■ **Task requirements**:
Please find all lines in the data that hold the string "python" and copy them.

+++++

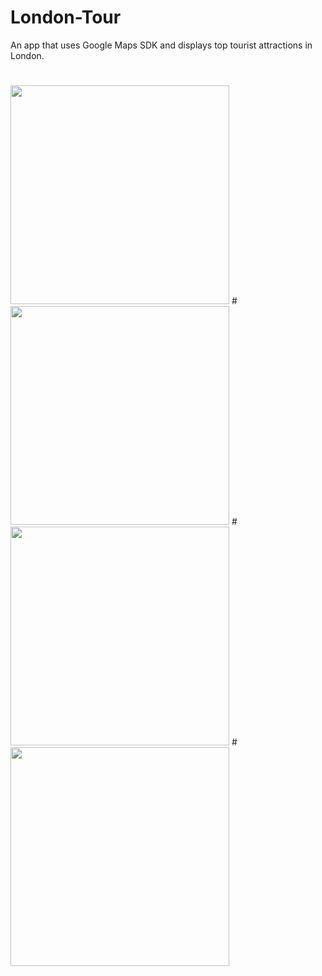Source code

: # London-Tour
An app that uses Google Maps SDK and displays top tourist attractions in London. 

#
<img src="https://cloud.githubusercontent.com/assets/16516636/18810276/467a2e30-82a3-11e6-91b5-cb19fd053254.png" width="350">
#
<img src="https://cloud.githubusercontent.com/assets/16516636/18810277/47f45402-82a3-11e6-91c2-60e430a9292b.png" width="350">
#
<img src="https://cloud.githubusercontent.com/assets/16516636/18810278/49eb0fbc-82a3-11e6-8374-4690771b05d3.png" width="350">
#
<img src="https://cloud.githubusercontent.com/assets/16516636/18810279/4b31615a-82a3-11e6-98f5-5ec22482f476.png" width="350">
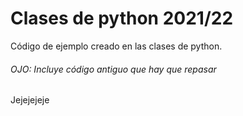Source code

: # Clases de python 2021/22

Código de ejemplo creado en las clases de python.

###### OJO: Incluye código antiguo que hay que repasar
Jejejejeje
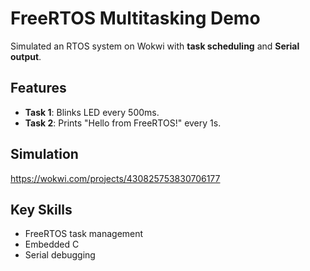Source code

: # FreeRTOS Multitasking Demo  
Simulated an RTOS system on Wokwi with **task scheduling** and **Serial output**.  

## Features  
- **Task 1**: Blinks LED every 500ms.  
- **Task 2**: Prints "Hello from FreeRTOS!" every 1s.  

## Simulation  
https://wokwi.com/projects/430825753830706177 

## Key Skills  
- FreeRTOS task management  
- Embedded C  
- Serial debugging  

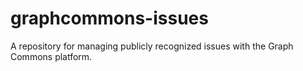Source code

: # graphcommons-issues
A repository for managing publicly recognized issues with the Graph Commons platform.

+++++

■ **Response to the task**:
: # Clases de python 2021/22
Código de ejemplo creado en las clases de python.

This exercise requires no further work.